Supplied material:
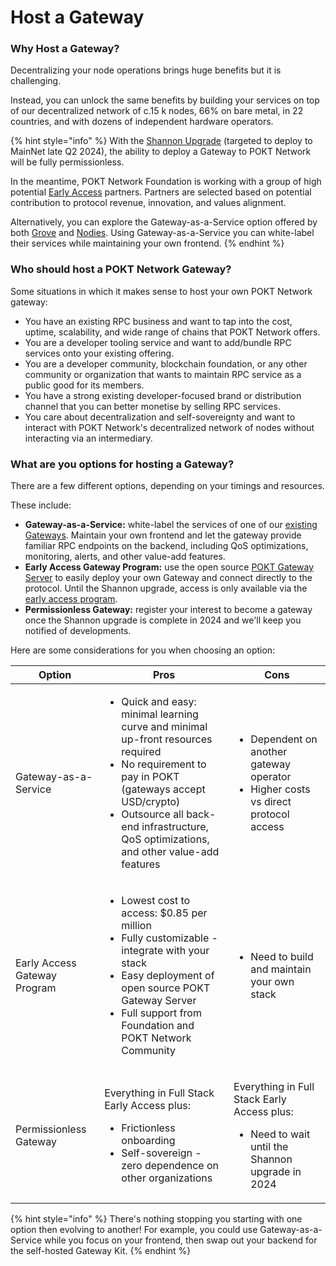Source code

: # Host a Gateway

### Why Host a Gateway?

Decentralizing your node operations brings huge benefits but it is challenging.

Instead, you can unlock the same benefits by building your services on top of our decentralized network of c.15 k nodes, 66% on bare metal, in 22 countries, and with dozens of independent hardware operators.

{% hint style="info" %}
With the [Shannon Upgrade](../../shannon/) (targeted to deploy to MainNet late Q2 2024), the ability to deploy a Gateway to POKT Network will be fully permissionless.&#x20;

In the meantime, POKT Network Foundation is working with a group of high potential [Early Access](early-access.md) partners. Partners are selected based on potential contribution to protocol revenue, innovation, and values alignment.

Alternatively, you can explore the Gateway-as-a-Service option offered by both [Grove](../find-a-gateway/grove.md) and [Nodies](../find-a-gateway/nodies.md). Using Gateway-as-a-Service you can white-label their services while maintaining your own frontend.&#x20;
{% endhint %}

### Who should host a POKT Network Gateway?

Some situations in which it makes sense to host your own POKT Network gateway:

* You have an existing RPC business and want to tap into the cost, uptime, scalability, and wide range of chains that POKT Network offers.
* You are a developer tooling service and want to add/bundle RPC services onto your existing offering.
* You are a developer community, blockchain foundation, or any other community or organization that wants to maintain RPC service as a public good for its members.
* You have a strong existing developer-focused brand or distribution channel that you can better monetise by selling RPC services.
* You care about decentralization and self-sovereignty and want to interact with POKT Network's decentralized network of nodes without interacting via an intermediary.

### What are you options for hosting a Gateway?

There are a few different options, depending on your timings and resources.

These include:

* **Gateway-as-a-Service:** white-label the services of one of our [existing Gateways](../find-a-gateway/). Maintain your own frontend and let the gateway provide familiar RPC endpoints on the backend, including QoS optimizations, monitoring, alerts, and other value-add features.&#x20;
* **Early Access Gateway Program:** use the open source [POKT Gateway Server](gateway-kit.md)  to easily deploy your own Gateway and connect directly to the protocol. Until the Shannon upgrade, access is only available via the [early access program](early-access.md).
* **Permissionless Gateway:** register your interest to become a gateway once the Shannon upgrade is complete in 2024 and we'll keep you notified of developments.

Here are some considerations for you when choosing an option:

| Option                       | Pros                                                                                                                                                                                                                                                                | Cons                                                                                                               |
| ---------------------------- | ------------------------------------------------------------------------------------------------------------------------------------------------------------------------------------------------------------------------------------------------------------------- | ------------------------------------------------------------------------------------------------------------------ |
| Gateway-as-a-Service         | <ul><li>Quick and easy: minimal learning curve and minimal up-front resources required</li><li>No requirement to pay in POKT (gateways accept USD/crypto)</li><li>Outsource all back-end infrastructure,  QoS optimizations, and other value-add features</li></ul> | <ul><li>Dependent on another gateway operator</li><li>Higher costs vs direct protocol access</li></ul>             |
| Early Access Gateway Program | <ul><li>Lowest cost to access: $0.85 per million</li><li>Fully customizable - integrate with your stack</li><li>Easy deployment of  open source POKT Gateway Server</li><li>Full support from Foundation and POKT Network Community</li></ul>                       | <ul><li>Need to build and maintain your own stack</li></ul>                                                        |
| Permissionless Gateway       | <p>Everything in Full Stack Early Access plus:</p><ul><li>Frictionless onboarding</li><li>Self-sovereign - zero dependence on other organizations</li></ul>                                                                                                         | <p>Everything in Full Stack Early Access plus:</p><ul><li>Need to wait until the Shannon upgrade in 2024</li></ul> |

{% hint style="info" %}
There's nothing stopping you starting with one option then evolving to another! For example, you could use Gateway-as-a-Service while you focus on your frontend, then swap out your backend for the self-hosted Gateway Kit.
{% endhint %}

What you will do: Exactly restate the lines from the beginning of the data through the line with "### Who should host a POKT Network Gateway?", and no others, keeping pictures out.

Task answer:
Source code

: # Host a Gateway

### Why Host a Gateway?

Decentralizing your node operations brings huge benefits but it is challenging.

Instead, you can unlock the same benefits by building your services on top of our decentralized network of c.15 k nodes, 66% on bare metal, in 22 countries, and with dozens of independent hardware operators.

{% hint style="info" %}
With the [Shannon Upgrade](../../shannon/) (targeted to deploy to MainNet late Q2 2024), the ability to deploy a Gateway to POKT Network will be fully permissionless.&#x20;

In the meantime, POKT Network Foundation is working with a group of high potential [Early Access](early-access.md) partners. Partners are selected based on potential contribution to protocol revenue, innovation, and values alignment.

Alternatively, you can explore the Gateway-as-a-Service option offered by both [Grove](../find-a-gateway/grove.md) and [Nodies](../find-a-gateway/nodies.md). Using Gateway-as-a-Service you can white-label their services while maintaining your own frontend.&#x20;
{% endhint %}

### Who should host a POKT Network Gateway?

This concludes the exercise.